## Description of the task
Word for word, restate the records that follow.

[Records from a data source]
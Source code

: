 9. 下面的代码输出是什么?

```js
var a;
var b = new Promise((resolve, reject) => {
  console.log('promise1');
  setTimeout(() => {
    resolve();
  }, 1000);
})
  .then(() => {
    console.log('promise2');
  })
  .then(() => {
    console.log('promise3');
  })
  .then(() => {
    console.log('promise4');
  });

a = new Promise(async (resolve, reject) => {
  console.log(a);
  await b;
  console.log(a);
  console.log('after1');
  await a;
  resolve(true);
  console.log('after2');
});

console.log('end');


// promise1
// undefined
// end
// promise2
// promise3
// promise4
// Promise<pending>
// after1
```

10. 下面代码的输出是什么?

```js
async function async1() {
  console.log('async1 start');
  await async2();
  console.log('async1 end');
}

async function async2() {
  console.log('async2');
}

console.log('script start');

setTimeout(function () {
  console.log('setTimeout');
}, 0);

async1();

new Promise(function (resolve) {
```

## Written solution
Source code

: 9. 下面的代码输出是什么?

```js
var a;
var b = new Promise((resolve, reject) => {
  console.log('promise1');
  setTimeout(() => {
    resolve();
  }, 1000);
})
  .then(() => {
    console.log('promise2');
  })
  .then(() => {
    console.log('promise3');
  })
  .then(() => {
    console.log('promise4');
  });

a = new Promise(async (resolve, reject) => {
  console.log(a);
  await b;
  console.log(a);
  console.log('after1');
  await a;
  resolve(true);
  console.log('after2');
});

console.log('end');


// promise1
// undefined
// end
// promise2
// promise3
// promise4
// Promise<pending>
// after1
```

10. 下面代码的输出是什么?

```js
async function async1() {
  console.log('async1 start');
  await async2();
  console.log('async1 end');
}

async function async2() {
  console.log('async2');
}

console.log('script start');

setTimeout(function () {
  console.log('setTimeout');
}, 0);

async1();

new Promise(function (resolve) {
```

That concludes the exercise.